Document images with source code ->
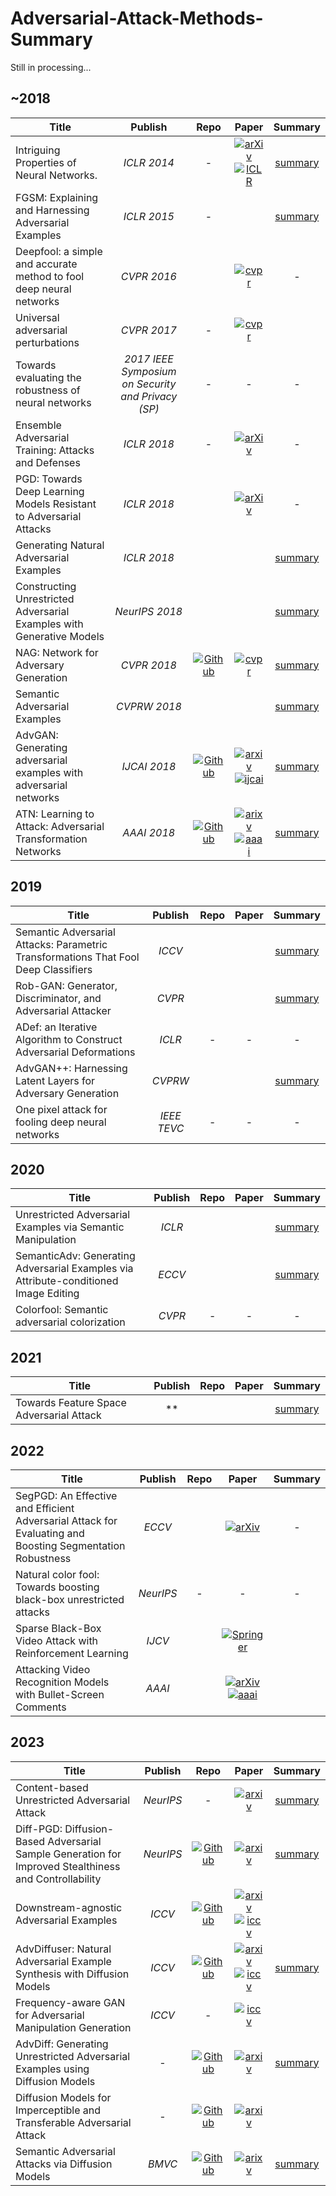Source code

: # Adversarial-Attack-Methods-Summary

Still in processing...

## ~2018

| **Title** | **Publish** | **Repo** | **Paper** | **Summary** |
|-----------|:-----------:|:--------:|:---------:|:-----------:|
| Intriguing Properties of Neural Networks. | *ICLR 2014* | - | [![arXiv](https://img.shields.io/badge/arXiv-1312.6199-b13b1b)](https://arxiv.org/abs/1312.6199) <br /> [![ICLR](https://img.shields.io/badge/pdf-OpenReview-green)](https://openreview.net/forum?id=kklr_MTHMRQjG) | [summary](Gradient-based/Intriguing-properties-of-neural-networks.md) |
| FGSM: Explaining and Harnessing Adversarial Examples | *ICLR 2015* | - |  | [summary](Gradient-based/FGSM.md) |
| Deepfool: a simple and accurate method to fool deep neural networks | *CVPR 2016* |  | [![cvpr](https://img.shields.io/badge/pdf-thecvf-7395C5)](https://openaccess.thecvf.com/content_cvpr_2016/html/Moosavi-Dezfooli_DeepFool_A_Simple_CVPR_2016_paper.html) | - |
| Universal adversarial perturbations | *CVPR 2017* | - | [![cvpr](https://img.shields.io/badge/pdf-thecvf-7395C5)](https://openaccess.thecvf.com/content_cvpr_2017/html/Moosavi-Dezfooli_Universal_Adversarial_Perturbations_CVPR_2017_paper.html) |  |
| Towards evaluating the robustness of neural networks | *2017 IEEE Symposium on Security and Privacy (SP)* | - | - | - |
| Ensemble Adversarial Training: Attacks and Defenses | *ICLR 2018* | - | [![arXiv](https://img.shields.io/badge/arXiv-1706.06083-b13b1b)]([https://arxiv.org/abs/1706.06083](https://arxiv.org/abs/1705.07204)) | - |
| PGD: Towards Deep Learning Models Resistant to Adversarial Attacks | *ICLR 2018* |  | [![arXiv](https://img.shields.io/badge/arXiv-1706.06083-b13b1b)](https://arxiv.org/abs/1706.06083) | - |
| Generating Natural Adversarial Examples | *ICLR 2018* |  |  | [summary](GenerativeModel-based/Generating-Natural-Adversarial-Examples.md) |
| Constructing Unrestricted Adversarial Examples with Generative Models | *NeurIPS 2018* |  |  | [summary](GenerativeModel-based/Constructing-Unrestricted-Adversarial-Examples-with-Generative-Models.md) |
| NAG: Network for Adversary Generation | *CVPR 2018* | [![Github](https://img.shields.io/github/stars/val-iisc/nag)](https://github.com/val-iisc/nag) | [![cvpr](https://img.shields.io/badge/pdf-thecvf-7395C5)](https://openaccess.thecvf.com/content_cvpr_2018/html/Mopuri_NAG_Network_for_CVPR_2018_paper.html) | [summary](GenerativeModel-based/CVPR2018.md) |
| Semantic Adversarial Examples | *CVPRW 2018* |  |  | [summary](Semantic-Methods/SAE.md) |
| AdvGAN: Generating adversarial examples with adversarial networks | *IJCAI 2018* | [![Github](https://img.shields.io/github/stars/mathcbc/advGAN_pytorch)](https://github.com/mathcbc/advGAN_pytorch) | [![arxiv](https://img.shields.io/badge/arXiv-1801.02610-b13b1b)](https://arxiv.org/abs/1801.02610) <br /> [![ijcai](https://img.shields.io/badge/pdf-ijcai-navy)](https://www.ijcai.org/proceedings/2018/0543) | [summary](GenerativeModel-based/AdvGAN.md) |
| ATN: Learning to Attack: Adversarial Transformation Networks | *AAAI 2018* | [![Github](https://img.shields.io/github/stars/RanTaimu/Adversarial-Transformation-Network)](https://github.com/RanTaimu/Adversarial-Transformation-Network) | [![arixv](https://img.shields.io/badge/arXiv-1703.09387-b13b1b)](https://arxiv.org/abs/1703.09387) <br /> [![aaai](https://img.shields.io/badge/aaai-org-blue)](https://ojs.aaai.org/index.php/AAAI/article/view/11672) | [summary](GenerativeModel-based/AAAI2018.md) |

## 2019
| **Title** | **Publish** | **Repo** | **Paper** | **Summary** |
|-----------|:-----------:|:--------:|:---------:|:-----------:|
| Semantic Adversarial Attacks: Parametric Transformations That Fool Deep Classifiers | *ICCV* |  |  | [summary](Semantic-Methods/SAA.md) |
| Rob-GAN: Generator, Discriminator, and Adversarial Attacker | *CVPR* |  |  | [summary](GenerativeModel-based/Rob-GAN.md) |
| ADef: an Iterative Algorithm to Construct Adversarial Deformations | *ICLR* | - | - | - |
| AdvGAN++: Harnessing Latent Layers for Adversary Generation | *CVPRW* |  |  | [summary](GenerativeModel-based/AdvGAN++.md) |
| One pixel attack for fooling deep neural networks | *IEEE TEVC* | - | - | - |

## 2020
| **Title** | **Publish** | **Repo** | **Paper** | **Summary** |
|-----------|:-----------:|:--------:|:---------:|:-----------:|
| Unrestricted Adversarial Examples via Semantic Manipulation | *ICLR* |  |  | [summary](Semantic-Methods/Color_Texture_Attack.md) |
| SemanticAdv: Generating Adversarial Examples via Attribute-conditioned Image Editing | *ECCV* |  |  | [summary](Semantic-Methods/SemanticAdv.md) |
| Colorfool: Semantic adversarial colorization | *CVPR* | - | - | - |

## 2021
| **Title** | **Publish** | **Repo** | **Paper** | **Summary** |
|-----------|:-----------:|:--------:|:---------:|:-----------:|
| Towards Feature Space Adversarial Attack | ** |  |  | [summary]((GenerativeModel-based/Towards-Feature-Space-Adversarial-Attack.md)) |

## 2022
| **Title** | **Publish** | **Repo** | **Paper** | **Summary** |
|-----------|:-----------:|:--------:|:---------:|:-----------:|
| SegPGD: An Effective and Efficient Adversarial Attack for Evaluating and Boosting Segmentation Robustness | *ECCV* |  | [![arXiv](https://img.shields.io/badge/arXiv-2207.12391-b13b1b)](https://arxiv.org/abs/2207.12391) | - |
| Natural color fool: Towards boosting black-box unrestricted attacks | *NeurIPS* | - | - | - |
| Sparse Black-Box Video Attack with Reinforcement Learning | *IJCV* |  | [![Springer](https://img.shields.io/badge/pdf-Spinger-orange)](https://link.springer.com/article/10.1007/s11263-022-01604-w) |  |
| Attacking Video Recognition Models with Bullet-Screen Comments | *AAAI* |  | [![arXiv](https://img.shields.io/badge/arXiv-2110.15629-b13b1b)](https://arxiv.org/abs/2110.15629) <br /> [![aaai](https://img.shields.io/badge/aaai-org-blue)](https://ojs.aaai.org/index.php/AAAI/article/view/19907) |  |

## 2023
| **Title** | **Publish** | **Repo** | **Paper** | **Summary** |
|-----------|:-----------:|:--------:|:---------:|:-----------:|
| Content-based Unrestricted Adversarial Attack | *NeurIPS* | - | [![arxiv](https://img.shields.io/badge/arXiv-2305.10665-b13b1b)](https://arxiv.org/abs/2305.10665) | [summary](Semantic-Methods/Cont_UAA.md) |
| Diff-PGD: Diffusion-Based Adversarial Sample Generation for Improved Stealthiness and Controllability | *NeurIPS* | [![Github](https://img.shields.io/github/stars/xavihart/Diff-PGD)](https://github.com/xavihart/Diff-PGD) | [![arxiv](https://img.shields.io/badge/arXiv-2305.16494-b13b1b)](https://arxiv.org/abs/2305.16494) | [summary](GenerativeModel-based/Diff-PGD.md) |
| Downstream-agnostic Adversarial Examples | *ICCV* | [![Github](https://img.shields.io/github/stars/CGCL-codes/AdvEncoder)](https://github.com/CGCL-codes/AdvEncoder) | [![arxiv](https://img.shields.io/badge/arXiv-2307.12280-b13b1b)](https://arxiv.org/abs/2307.12280) <br /> [![iccv](https://img.shields.io/badge/pdf-thecvf-7395C5)](https://openaccess.thecvf.com/content/ICCV2023/html/Zhou_Downstream-agnostic_Adversarial_Examples_ICCV_2023_paper.html) |  |
| AdvDiffuser: Natural Adversarial Example Synthesis with Diffusion Models | *ICCV* | [![Github](https://img.shields.io/github/stars/lafeat/advdiffuser)](https://github.com/lafeat/advdiffuser) |  [![arxiv](https://img.shields.io/badge/arXiv-2307.12499-b13b1b)](https://arxiv.org/abs/2307.12499) <br /> [![iccv](https://img.shields.io/badge/pdf-thecvf-7395C5)](https://openaccess.thecvf.com/content/ICCV2023/html/Chen_AdvDiffuser_Natural_Adversarial_Example_Synthesis_with_Diffusion_Models_ICCV_2023_paper.html) | [summary](GenerativeModel-based/AdvDiffuser.md) |
| Frequency-aware GAN for Adversarial Manipulation Generation | *ICCV* | - | [![iccv](https://img.shields.io/badge/pdf-thecvf-7395C5)](https://openaccess.thecvf.com/content/ICCV2023/html/Zhu_Frequency-aware_GAN_for_Adversarial_Manipulation_Generation_ICCV_2023_paper.html) |  |
| AdvDiff: Generating Unrestricted Adversarial Examples using Diffusion Models | - | [![Github](https://img.shields.io/github/stars/EricDai0/advdiff)](https://github.com/EricDai0/advdiff) | [![arxiv](https://img.shields.io/badge/arXiv-2307.12499-b13b1b)](https://arxiv.org/abs/2307.12499) | [summary](GenerativeModel-based/AdvDiff.md) |
| Diffusion Models for Imperceptible and Transferable Adversarial Attack | - | [![Github](https://img.shields.io/github/stars/WindVChen/DiffAttack)](https://github.com/WindVChen/DiffAttack) | [![arxiv](https://img.shields.io/badge/arXiv-2305.08192-b13b1b)](https://arxiv.org/abs/2305.08192) |  |
| Semantic Adversarial Attacks via Diffusion Models | *BMVC* | [![Github](https://img.shields.io/github/stars/steven202/semantic_adv_via_dm)](https://github.com/steven202/semantic_adv_via_dm) | [![arixv](https://img.shields.io/badge/arXiv-2309.07398-b13b1b)](https://arxiv.org/abs/2309.07398) | [summary](Semantic-Methods/semantic_adv_via_dm.md) |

What is being asked -> Could you repeat exactly the lines above from the line with "Deepfool: a simple" up to and including the line with "Generating Natural Adversarial", and only those?

Task answer ->
| Deepfool: a simple and accurate method to fool deep neural networks | *CVPR 2016* |  | [![cvpr](https://img.shields.io/badge/pdf-thecvf-7395C5)](https://openaccess.thecvf.com/content_cvpr_2016/html/Moosavi-Dezfooli_DeepFool_A_Simple_CVPR_2016_paper.html) | - |
| Universal adversarial perturbations | *CVPR 2017* | - | [![cvpr](https://img.shields.io/badge/pdf-thecvf-7395C5)](https://openaccess.thecvf.com/content_cvpr_2017/html/Moosavi-Dezfooli_Universal_Adversarial_Perturbations_CVPR_2017_paper.html) |  |
| Towards evaluating the robustness of neural networks | *2017 IEEE Symposium on Security and Privacy (SP)* | - | - | - |
| Ensemble Adversarial Training: Attacks and Defenses | *ICLR 2018* | - | [![arXiv](https://img.shields.io/badge/arXiv-1706.06083-b13b1b)]([https://arxiv.org/abs/1706.06083](https://arxiv.org/abs/1705.07204)) | - |
| PGD: Towards Deep Learning Models Resistant to Adversarial Attacks | *ICLR 2018* |  | [![arXiv](https://img.shields.io/badge/arXiv-1706.06083-b13b1b)](https://arxiv.org/abs/1706.06083) | - |
| Generating Natural Adversarial Examples | *ICLR 2018* |  |  | [summary](GenerativeModel-based/Generating-Natural-Adversarial-Examples.md) |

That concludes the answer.